#### REQUIRED WORK:
Among the lines below, restate word for word only those from the line with "func \(\*StringList\) Reset" through the line with "## type Unmarshaler", with both end lines kept.

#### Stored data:
****************************************
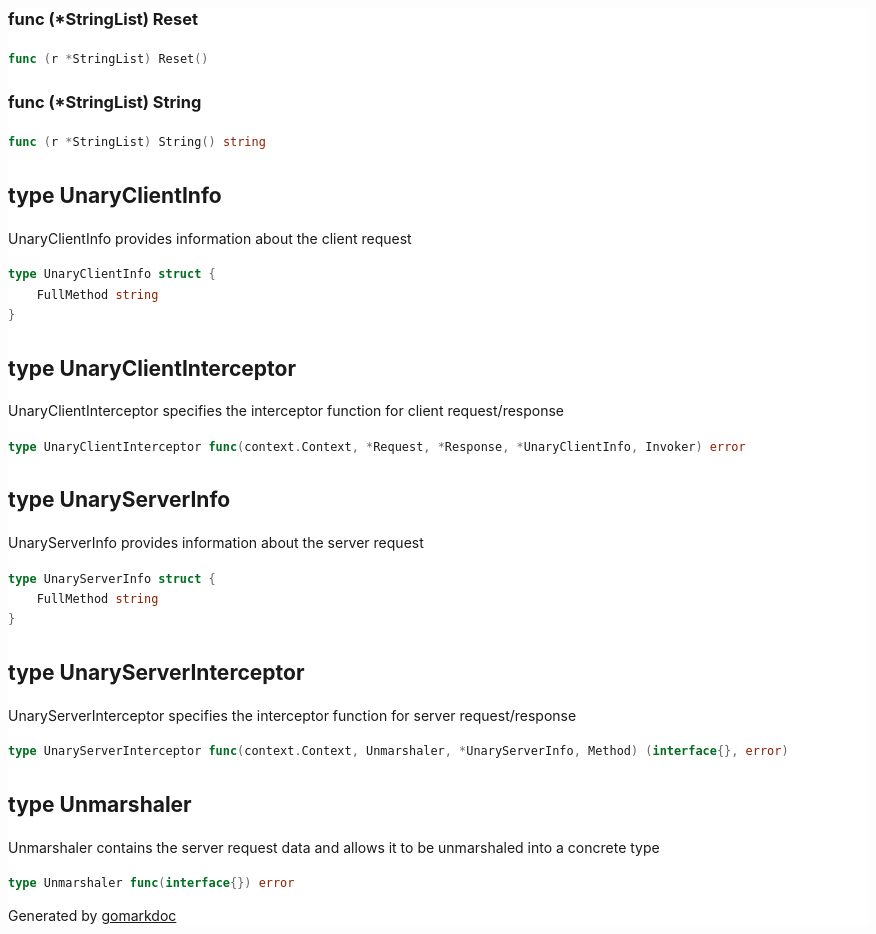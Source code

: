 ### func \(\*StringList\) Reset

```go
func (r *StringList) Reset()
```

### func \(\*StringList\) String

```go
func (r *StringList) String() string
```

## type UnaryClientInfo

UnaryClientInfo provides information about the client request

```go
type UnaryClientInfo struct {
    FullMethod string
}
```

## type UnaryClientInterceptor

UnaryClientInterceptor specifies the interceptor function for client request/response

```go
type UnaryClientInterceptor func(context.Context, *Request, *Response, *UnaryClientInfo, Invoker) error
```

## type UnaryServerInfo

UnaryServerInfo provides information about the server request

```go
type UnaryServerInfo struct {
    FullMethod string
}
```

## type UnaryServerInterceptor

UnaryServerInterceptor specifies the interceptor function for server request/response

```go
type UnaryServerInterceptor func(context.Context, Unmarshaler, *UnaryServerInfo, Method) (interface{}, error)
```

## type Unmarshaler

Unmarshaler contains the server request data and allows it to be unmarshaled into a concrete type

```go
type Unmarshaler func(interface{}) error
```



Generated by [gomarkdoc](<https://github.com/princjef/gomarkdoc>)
****************************************
#### EXERCISE RESULT:
: ### func \(\*StringList\) Reset

```go
func (r *StringList) Reset()
```

### func \(\*StringList\) String

```go
func (r *StringList) String() string
```

## type UnaryClientInfo

UnaryClientInfo provides information about the client request

```go
type UnaryClientInfo struct {
    FullMethod string
}
```

## type UnaryClientInterceptor

UnaryClientInterceptor specifies the interceptor function for client request/response

```go
type UnaryClientInterceptor func(context.Context, *Request, *Response, *UnaryClientInfo, Invoker) error
```

## type UnaryServerInfo

UnaryServerInfo provides information about the server request

```go
type UnaryServerInfo struct {
    FullMethod string
}
```

## type UnaryServerInterceptor

UnaryServerInterceptor specifies the interceptor function for server request/response

```go
type UnaryServerInterceptor func(context.Context, Unmarshaler, *UnaryServerInfo, Method) (interface{}, error)
```

## type Unmarshaler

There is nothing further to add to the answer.